> _YOUR INSTRUCTIONS_
Report only how many lines below include "WACV".

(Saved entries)

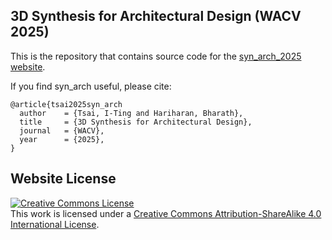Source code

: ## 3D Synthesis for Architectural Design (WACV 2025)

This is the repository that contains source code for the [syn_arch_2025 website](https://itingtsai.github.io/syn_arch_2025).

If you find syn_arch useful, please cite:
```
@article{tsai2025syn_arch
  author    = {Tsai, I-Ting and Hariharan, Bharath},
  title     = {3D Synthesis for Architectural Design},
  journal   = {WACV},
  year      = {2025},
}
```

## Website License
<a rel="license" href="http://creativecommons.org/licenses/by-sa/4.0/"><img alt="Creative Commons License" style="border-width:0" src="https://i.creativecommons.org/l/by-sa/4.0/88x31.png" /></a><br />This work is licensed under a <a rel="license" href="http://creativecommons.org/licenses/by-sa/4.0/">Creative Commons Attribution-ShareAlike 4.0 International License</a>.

==

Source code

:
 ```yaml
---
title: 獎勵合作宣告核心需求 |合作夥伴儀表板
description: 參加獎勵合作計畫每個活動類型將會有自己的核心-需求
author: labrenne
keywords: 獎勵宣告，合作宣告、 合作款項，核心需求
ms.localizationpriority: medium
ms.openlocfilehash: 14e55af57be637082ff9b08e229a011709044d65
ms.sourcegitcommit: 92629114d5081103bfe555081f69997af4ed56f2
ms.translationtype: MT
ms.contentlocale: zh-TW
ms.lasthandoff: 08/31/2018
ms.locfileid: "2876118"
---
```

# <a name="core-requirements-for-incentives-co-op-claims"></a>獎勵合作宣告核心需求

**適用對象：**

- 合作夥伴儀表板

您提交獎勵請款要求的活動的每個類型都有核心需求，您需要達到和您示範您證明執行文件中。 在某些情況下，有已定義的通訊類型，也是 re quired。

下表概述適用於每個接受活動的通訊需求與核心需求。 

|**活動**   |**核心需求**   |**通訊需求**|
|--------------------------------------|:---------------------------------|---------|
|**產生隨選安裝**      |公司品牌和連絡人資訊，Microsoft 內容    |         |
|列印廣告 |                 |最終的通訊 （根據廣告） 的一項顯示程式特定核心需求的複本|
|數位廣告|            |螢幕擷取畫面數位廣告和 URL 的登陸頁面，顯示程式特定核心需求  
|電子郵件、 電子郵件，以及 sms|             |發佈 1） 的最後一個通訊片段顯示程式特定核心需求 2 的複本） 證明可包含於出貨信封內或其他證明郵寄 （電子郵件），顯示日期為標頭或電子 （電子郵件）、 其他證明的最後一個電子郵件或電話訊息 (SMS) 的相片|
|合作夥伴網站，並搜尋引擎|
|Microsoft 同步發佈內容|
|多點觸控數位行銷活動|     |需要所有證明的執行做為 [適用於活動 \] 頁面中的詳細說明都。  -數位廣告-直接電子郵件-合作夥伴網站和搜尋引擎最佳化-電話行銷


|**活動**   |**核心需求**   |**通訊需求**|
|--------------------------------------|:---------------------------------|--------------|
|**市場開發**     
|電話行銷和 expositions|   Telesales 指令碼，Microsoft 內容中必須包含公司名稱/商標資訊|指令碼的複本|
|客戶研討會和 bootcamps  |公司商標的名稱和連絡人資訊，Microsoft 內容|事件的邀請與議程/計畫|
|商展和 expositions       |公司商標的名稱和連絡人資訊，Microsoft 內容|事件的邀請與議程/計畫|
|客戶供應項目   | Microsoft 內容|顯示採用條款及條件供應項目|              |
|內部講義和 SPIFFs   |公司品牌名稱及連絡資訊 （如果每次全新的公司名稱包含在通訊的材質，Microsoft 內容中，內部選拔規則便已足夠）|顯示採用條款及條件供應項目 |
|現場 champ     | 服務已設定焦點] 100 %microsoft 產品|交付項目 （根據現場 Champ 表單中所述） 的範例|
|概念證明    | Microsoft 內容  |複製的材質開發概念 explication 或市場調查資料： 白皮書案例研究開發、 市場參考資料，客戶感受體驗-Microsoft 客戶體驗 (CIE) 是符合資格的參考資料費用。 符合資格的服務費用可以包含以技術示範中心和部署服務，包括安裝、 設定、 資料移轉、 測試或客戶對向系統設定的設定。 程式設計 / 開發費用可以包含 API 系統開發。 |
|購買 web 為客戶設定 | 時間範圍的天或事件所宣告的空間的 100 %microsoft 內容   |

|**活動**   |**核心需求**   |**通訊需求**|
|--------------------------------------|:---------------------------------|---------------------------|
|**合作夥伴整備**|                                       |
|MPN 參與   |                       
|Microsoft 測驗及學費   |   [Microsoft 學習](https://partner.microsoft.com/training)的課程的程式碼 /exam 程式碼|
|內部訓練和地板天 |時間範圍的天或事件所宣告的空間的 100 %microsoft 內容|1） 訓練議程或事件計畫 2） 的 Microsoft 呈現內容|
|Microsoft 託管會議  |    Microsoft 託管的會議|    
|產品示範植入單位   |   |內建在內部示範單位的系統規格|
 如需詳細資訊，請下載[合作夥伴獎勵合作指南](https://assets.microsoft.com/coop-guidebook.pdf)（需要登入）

> _WRITTEN ANSWER_
2